-- Task to complete --
Your copy should repeat the data that follows exactly and contain no image.

[Saved entries]
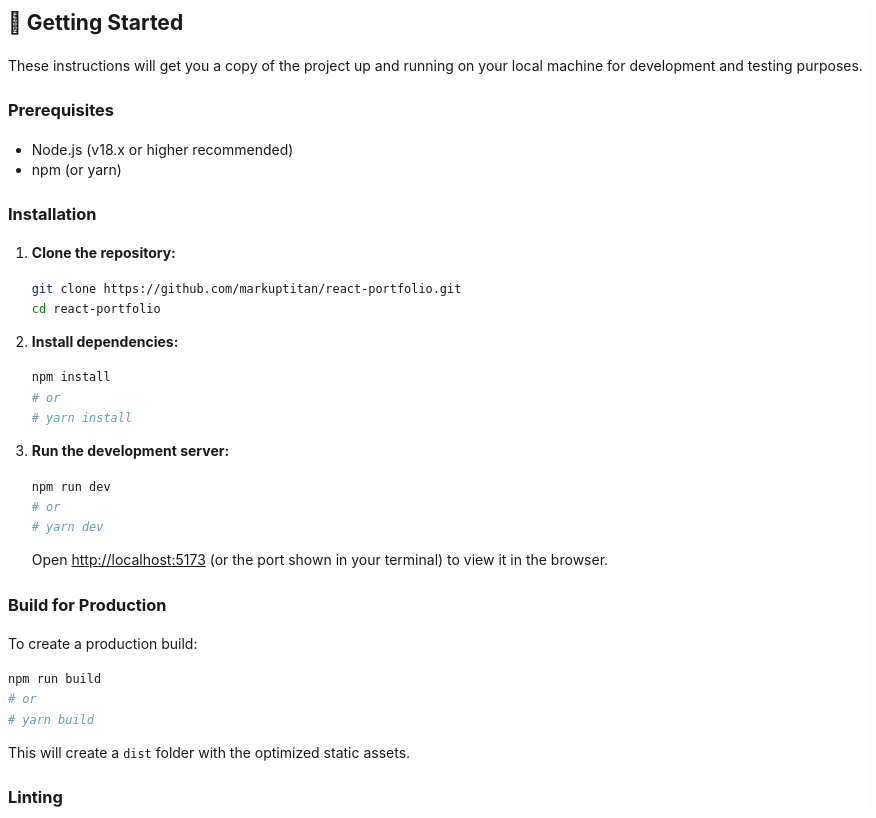 ## 🚀 Getting Started

These instructions will get you a copy of the project up and running on your local machine for development and testing purposes.

### Prerequisites

*   Node.js (v18.x or higher recommended)
*   npm (or yarn)

### Installation

1.  **Clone the repository:**
    ```bash
    git clone https://github.com/markuptitan/react-portfolio.git
    cd react-portfolio
    ```
2.  **Install dependencies:**
    ```bash
    npm install
    # or
    # yarn install
    ```
3.  **Run the development server:**
    ```bash
    npm run dev
    # or
    # yarn dev
    ```
    Open [http://localhost:5173](http://localhost:5173) (or the port shown in your terminal) to view it in the browser.

### Build for Production

To create a production build:

```bash
npm run build
# or
# yarn build
```

This will create a `dist` folder with the optimized static assets.

### Linting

-- Answer to the problem --
 ## 🚀 Getting Started

These instructions will get you a copy of the project up and running on your local machine for development and testing purposes.

### Prerequisites

*   Node.js (v18.x or higher recommended)
*   npm (or yarn)

### Installation

1.  **Clone the repository:**
    ```bash
    git clone https://github.com/markuptitan/react-portfolio.git
    cd react-portfolio
    ```
2.  **Install dependencies:**
    ```bash
    npm install
    # or
    # yarn install
    ```
3.  **Run the development server:**
    ```bash
    npm run dev
    # or
    # yarn dev
    ```
    Open [http://localhost:5173](http://localhost:5173) (or the port shown in your terminal) to view it in the browser.

### Build for Production

To create a production build:

```bash
npm run build
# or
# yarn build
```

This will create a `dist` folder with the optimized static assets.

### Linting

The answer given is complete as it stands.